Erasmia Dimoula, a 25-year-old qualified as a nursery schoolteacher, has been unemployed for two years and now lives at home. Like many young Greeks she is in a state of enforced dependence on her parents, along with her unemployed sister who speaks three languages and has a master's degree in psychology.

"If there wasn't a financial crisis, I would be working now. I'm sure of it," Dimoula tells the Daily Telegraph. Disillusioned, she says she will not vote in the elections expected in April and, like many Greeks of her generation, expresses nothing but contempt for the politicians of all parties who they blame for bringing the country to virtual bankruptcy. "I don't expect anything from any government, from any politician. I can only expect things from myself," she says.

Blame

As for who is to blame for the country's troubles there are differing opinions. Some blame the older generations who voted for corrupt governments which handed out jobs according to family or political ties, and avoided taxation. But this generation also helped bring democracy back to the country after toppling the military regime in the early 1970s.

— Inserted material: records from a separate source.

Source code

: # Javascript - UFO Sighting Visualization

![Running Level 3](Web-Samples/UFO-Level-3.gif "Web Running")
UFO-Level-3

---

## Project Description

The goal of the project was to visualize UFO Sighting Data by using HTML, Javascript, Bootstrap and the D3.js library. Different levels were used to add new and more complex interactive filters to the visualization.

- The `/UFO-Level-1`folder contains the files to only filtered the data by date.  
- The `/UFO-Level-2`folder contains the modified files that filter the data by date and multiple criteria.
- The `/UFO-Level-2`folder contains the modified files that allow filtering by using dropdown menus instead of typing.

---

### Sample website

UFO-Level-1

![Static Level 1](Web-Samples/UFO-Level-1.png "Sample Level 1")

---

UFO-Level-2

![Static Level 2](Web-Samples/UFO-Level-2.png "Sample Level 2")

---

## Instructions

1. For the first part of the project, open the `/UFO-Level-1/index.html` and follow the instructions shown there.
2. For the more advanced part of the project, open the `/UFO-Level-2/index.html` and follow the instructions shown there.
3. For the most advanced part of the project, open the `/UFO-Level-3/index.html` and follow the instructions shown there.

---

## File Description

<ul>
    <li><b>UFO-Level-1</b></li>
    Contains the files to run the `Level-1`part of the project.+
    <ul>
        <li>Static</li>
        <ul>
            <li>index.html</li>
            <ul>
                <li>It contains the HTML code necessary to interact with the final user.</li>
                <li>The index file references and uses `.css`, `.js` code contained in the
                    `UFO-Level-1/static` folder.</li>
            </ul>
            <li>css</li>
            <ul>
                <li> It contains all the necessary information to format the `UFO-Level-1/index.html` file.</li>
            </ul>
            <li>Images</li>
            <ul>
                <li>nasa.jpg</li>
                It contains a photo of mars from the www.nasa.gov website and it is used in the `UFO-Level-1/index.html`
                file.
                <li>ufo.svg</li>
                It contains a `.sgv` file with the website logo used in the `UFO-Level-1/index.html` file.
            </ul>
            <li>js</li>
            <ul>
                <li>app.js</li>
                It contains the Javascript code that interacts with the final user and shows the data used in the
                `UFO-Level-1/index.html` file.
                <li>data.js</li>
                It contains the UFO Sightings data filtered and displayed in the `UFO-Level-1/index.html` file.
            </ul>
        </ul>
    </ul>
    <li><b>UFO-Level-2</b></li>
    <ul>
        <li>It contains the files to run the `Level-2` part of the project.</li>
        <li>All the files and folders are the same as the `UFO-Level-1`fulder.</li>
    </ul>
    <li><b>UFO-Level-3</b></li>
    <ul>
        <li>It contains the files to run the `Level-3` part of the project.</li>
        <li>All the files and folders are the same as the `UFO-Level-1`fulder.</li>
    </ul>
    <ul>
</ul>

Corruption, overspending, a free and easy social security system and a failure to tackle economic issues are certainly the fault of successive governments. But the Greek population too are also partly to blame for accepting a system that was inherently unsustainable.

Last year the British broadcaster Channel Four aired a programme which highghted just some of the problems that help create a failing economy. Called "Go Greek for a Week" the programme took three British families and placed them in a hypothetical position of being a Greek citizen.

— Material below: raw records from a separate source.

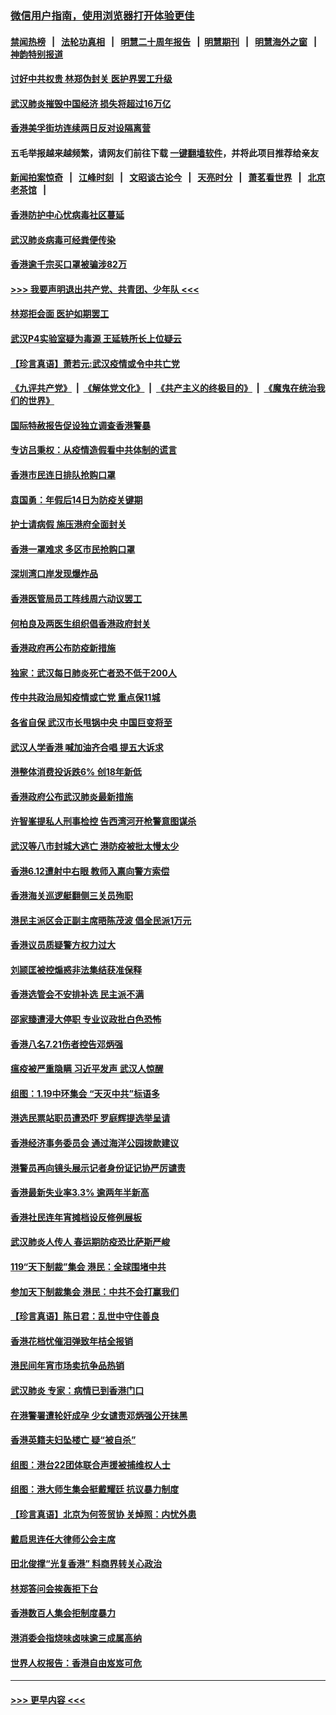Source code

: ### [微信用户指南，使用浏览器打开体验更佳](https://github.com/gfw-breaker/banned-news1/blob/master/indexes/wechat-guide.md?t=0)
#### [禁闻热榜](热点新闻.md?t=0)  &nbsp;&nbsp;|&nbsp;&nbsp; [法轮功真相](https://github.com/gfw-breaker/truth/blob/master/README.md?t=0) &nbsp;&nbsp;|&nbsp;&nbsp; [明慧二十周年报告](https://github.com/gfw-breaker/mh-reports/blob/master/README.md?t=0) &nbsp;&nbsp;|&nbsp;&nbsp;[明慧期刊](https://github.com/gfw-breaker/mh-qikan) &nbsp;&nbsp;|&nbsp;&nbsp; [明慧海外之窗](https://github.com/gfw-breaker/mh-news/blob/master/README.md?t=0) &nbsp;&nbsp;|&nbsp;&nbsp; [神韵特别报道](https://github.com/gfw-breaker/mh-news/blob/master/shenyun.md?t=0)
#### [讨好中共权贵 林郑伪封关 医护界罢工升级](../pages/nsc415/n11842359.md?t=02040922) 
#### [武汉肺炎摧毁中国经济 损失将超过16万亿](../pages/nsc415/n11839723.md?t=02040922) 
#### [香港美孚街坊连续两日反对设隔离营](../pages/nsc415/n11839962.md?t=02040922) 
#### 五毛举报越来越频繁，请网友们前往下载 [一键翻墙软件](https://github.com/gfw-breaker/ssr-accounts)，并将此项目推荐给亲友
#### [新闻拍案惊奇](https://github.com/gfw-breaker/banned-news1/blob/master/pages/link4.md) &nbsp;&nbsp;|&nbsp;&nbsp; [江峰时刻](https://github.com/gfw-breaker/banned-news1/blob/master/pages/link4.md) &nbsp;&nbsp;|&nbsp;&nbsp; [文昭谈古论今](https://github.com/gfw-breaker/banned-news1/blob/master/pages/link4.md) &nbsp;&nbsp;|&nbsp;&nbsp; [天亮时分](https://github.com/gfw-breaker/banned-news1/blob/master/pages/link4.md) &nbsp;&nbsp;|&nbsp;&nbsp; [萧茗看世界](https://github.com/gfw-breaker/banned-news1/blob/master/pages/link4.md) &nbsp;&nbsp;|&nbsp;&nbsp; [北京老茶馆](https://github.com/gfw-breaker/banned-news1/blob/master/pages/link4.md) &nbsp;&nbsp;|&nbsp;&nbsp; 
#### [香港防护中心忧病毒社区蔓延](../pages/nsc415/n11839933.md?t=02040922) 
#### [武汉肺炎病毒可经粪便传染](../pages/nsc415/n11839939.md?t=02040922) 
#### [香港逾千宗买口罩被骗涉82万](../pages/nsc415/n11839914.md?t=02040922) 
#### [>>> 我要声明退出共产党、共青团、少年队 <<<](https://github.com/begood0513/goodnews/blob/master/quit/letter.md) 
#### [林郑拒会面 医护如期罢工](../pages/nsc415/n11839892.md?t=02040922) 
#### [武汉P4实验室疑为毒源 王延轶所长上位疑云](../pages/nsc415/n11835543.md?t=02040922) 
#### [【珍言真语】萧若元:武汉疫情或令中共亡党](../pages/nsc415/n11829394.md?t=02040922) 
#### [《九评共产党》](https://github.com/begood0513/9ping.md/blob/master/README.md) &nbsp;|&nbsp; [《解体党文化》](../../../../jtdwh.md/blob/master/README.md)  &nbsp;|&nbsp; [《共产主义的终极目的》](../../../../gczydzjmd.md/blob/master/README.md) &nbsp;|&nbsp; [《魔鬼在统治我们的世界》](../../../../mgztzwmdsj.md/blob/master/README.md) 
#### [国际特赦报告促设独立调查香港警暴](../pages/nsc415/n11833845.md?t=02040922) 
#### [专访吕秉权：从疫情造假看中共体制的谎言](../pages/nsc415/n11833813.md?t=02040922) 
#### [香港市民连日排队抢购口罩](../pages/nsc415/n11833794.md?t=02040922) 
#### [袁国勇：年假后14日为防疫关键期](../pages/nsc415/n11831088.md?t=02040922) 
#### [护士请病假 施压港府全面封关](../pages/nsc415/n11831030.md?t=02040922) 
#### [香港一罩难求 多区市民抢购口罩](../pages/nsc415/n11831002.md?t=02040922) 
#### [深圳湾口岸发现爆炸品](../pages/nsc415/n11828802.md?t=02040922) 
#### [香港医管局员工阵线周六动议罢工](../pages/nsc415/n11828762.md?t=02040922) 
#### [何柏良及两医生组织倡香港政府封关](../pages/nsc415/n11828749.md?t=02040922) 
#### [香港政府再公布防疫新措施](../pages/nsc415/n11828716.md?t=02040922) 
#### [独家：武汉每日肺炎死亡者恐不低于200人](../pages/nsc415/n11828240.md?t=02040922) 
#### [传中共政治局知疫情或亡党 重点保11城](../pages/nsc415/n11828145.md?t=02040922) 
#### [各省自保 武汉市长甩锅中央 中国巨变将至](../pages/nsc415/n11828021.md?t=02040922) 
#### [武汉人学香港 喊加油齐合唱 提五大诉求](../pages/nsc415/n11827046.md?t=02040922) 
#### [港整体消费投诉跌6% 创18年新低](../pages/nsc415/n11817280.md?t=02040922) 
#### [香港政府公布武汉肺炎最新措施](../pages/nsc415/n11817152.md?t=02040922) 
#### [许智峯提私人刑事检控 告西湾河开枪警意图谋杀](../pages/nsc415/n11817132.md?t=02040922) 
#### [武汉等八市封城大逃亡 港防疫被批太慢太少](../pages/nsc415/n11817058.md?t=02040922) 
#### [香港6.12遭射中右眼 教师入禀向警方索偿](../pages/nsc415/n11814678.md?t=02040922) 
#### [香港海关巡逻艇翻侧三关员殉职](../pages/nsc415/n11814604.md?t=02040922) 
#### [港民主派区会正副主席晤陈茂波 倡全民派1万元](../pages/nsc415/n11814582.md?t=02040922) 
#### [香港议员质疑警方权力过大](../pages/nsc415/n11814560.md?t=02040922) 
#### [刘颕匡被控煽惑非法集结获准保释](../pages/nsc415/n11811727.md?t=02040922) 
#### [香港选管会不安排补选 民主派不满](../pages/nsc415/n11811691.md?t=02040922) 
#### [邵家臻遭浸大停职 专业议政批白色恐怖](../pages/nsc415/n11811670.md?t=02040922) 
#### [香港八名7.21伤者控告邓炳强](../pages/nsc415/n11811623.md?t=02040922) 
#### [瘟疫被严重隐瞒 习近平发声 武汉人惊醒](../pages/nsc415/n11811186.md?t=02040922) 
#### [组图：1.19中环集会 “天灭中共”标语多](../pages/nsc415/n11809514.md?t=02040922) 
#### [港选民票站职员遭恐吓 罗庭辉提选举呈请](../pages/nsc415/n11808914.md?t=02040922) 
#### [香港经济事务委员会 通过海洋公园拨款建议](../pages/nsc415/n11808906.md?t=02040922) 
#### [港警员再向镜头展示记者身份证记协严厉谴责](../pages/nsc415/n11808888.md?t=02040922) 
#### [香港最新失业率3.3% 逾两年半新高](../pages/nsc415/n11808887.md?t=02040922) 
#### [香港社民连年宵摊档设反修例展板](../pages/nsc415/n11808857.md?t=02040922) 
#### [武汉肺炎人传人 春运期防疫恐比萨斯严峻](../pages/nsc415/n11808739.md?t=02040922) 
#### [119“天下制裁”集会 港民：全球围堵中共](../pages/nsc415/n11806318.md?t=02040922) 
#### [参加天下制裁集会 港民：中共不会打赢我们](../pages/nsc415/n11806596.md?t=02040922) 
#### [【珍言真语】陈日君：乱世中守住善良](../pages/nsc415/n11806247.md?t=02040922) 
#### [香港花档忧催泪弹致年桔全报销](../pages/nsc415/n11806130.md?t=02040922) 
#### [港民间年宵市场卖抗争品热销](../pages/nsc415/n11806073.md?t=02040922) 
#### [武汉肺炎 专家：病情已到香港门口](../pages/nsc415/n11806020.md?t=02040922) 
#### [在港警署遭轮奸成孕 少女谴责邓炳强公开抹黑](../pages/nsc415/n11805981.md?t=02040922) 
#### [香港英籍夫妇坠楼亡 疑“被自杀”](../pages/nsc415/n11805937.md?t=02040922) 
#### [组图：港台22团体联合声援被捕维权人士](../pages/nsc415/n11801834.md?t=02040922) 
#### [组图：港大师生集会挺戴耀廷 抗议暴力制度](../pages/nsc415/n11799298.md?t=02040922) 
#### [【珍言真语】北京为何签贸协 关焯照：内忧外患](../pages/nsc415/n11799790.md?t=02040922) 
#### [戴启思连任大律师公会主席](../pages/nsc415/n11799306.md?t=02040922) 
#### [田北俊撑“光复香港” 料商界转关心政治](../pages/nsc415/n11799287.md?t=02040922) 
#### [林郑答问会挨轰拒下台](../pages/nsc415/n11799261.md?t=02040922) 
#### [香港数百人集会拒制度暴力](../pages/nsc415/n11796941.md?t=02040922) 
#### [港消委会指烧味卤味逾三成属高纳](../pages/nsc415/n11796815.md?t=02040922) 
#### [世界人权报告：香港自由岌岌可危](../pages/nsc415/n11796873.md?t=02040922) 

----
#### [ >>> 更早内容 <<< ](../indexes/nsc415-earlier.md)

The premise of the programme asserted that the generous tax, pensions and work practices were major causes of Greece's economic crisis. One 54-year-old British hairdresser discovered the generosity of the Greek pensions system, which allows hairdressers, pastry chefs, radio continuity announcers and people in almost 600 other jobs to retire aged 53 at 90% of the final pension because their jobs are defined as hazardous.

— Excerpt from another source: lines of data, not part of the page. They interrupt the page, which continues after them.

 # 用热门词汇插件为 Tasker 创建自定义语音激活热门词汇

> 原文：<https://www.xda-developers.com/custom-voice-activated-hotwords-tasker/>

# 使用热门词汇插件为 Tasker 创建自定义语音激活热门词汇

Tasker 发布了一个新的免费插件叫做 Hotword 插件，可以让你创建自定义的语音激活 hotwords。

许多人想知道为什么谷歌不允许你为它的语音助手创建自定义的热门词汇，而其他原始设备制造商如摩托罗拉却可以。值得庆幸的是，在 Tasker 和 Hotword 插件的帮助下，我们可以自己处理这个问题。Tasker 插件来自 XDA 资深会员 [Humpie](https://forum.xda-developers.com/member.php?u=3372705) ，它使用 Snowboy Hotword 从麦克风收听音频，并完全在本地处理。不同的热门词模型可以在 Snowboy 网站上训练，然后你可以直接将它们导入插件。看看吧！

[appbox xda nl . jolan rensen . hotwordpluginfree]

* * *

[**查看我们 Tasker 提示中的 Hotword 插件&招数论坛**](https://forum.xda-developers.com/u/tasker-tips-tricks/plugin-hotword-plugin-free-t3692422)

A bus driver reaps the rewards of the Greek approach to state-run services, where bus drivers can be paid up to almost double the national average salary and receive extra bonuses for arriving at work early and for checking bus tickets. Meanwhile a British surgeon discovers how paying income tax the Greek way transforms his disposable income. The hour long programme was  entertaining but a nonetheless scathing insight into tax evasion, corruption and mismanagement that have helped to sink the Greek economy [Channel 4OD / YouTube - UK only due to regional licencing restrictions]. The trailer [YouTube] created some consternation amongst Greeks, who were perhaps displeased at their country being mocked.

Riding the storm

Such practices as discussed in the programme will no doubt be targeted by government austerity measures. Whether the cuts are equitable is questionable. Many people in Greece feel that few in the government will suffer, as the population as a whole has to ride the storm.

Lucas Papademos, the Greek economist who was appointed Prime Minister last November, said he was "very happy" at the deal struck, but his people are far from happy. And discontent with the current administration is set to create further turmoil when elections begin in April. Greece is still on stormy seas, and while the ship has been bailed out, the risk of it sinking still remains.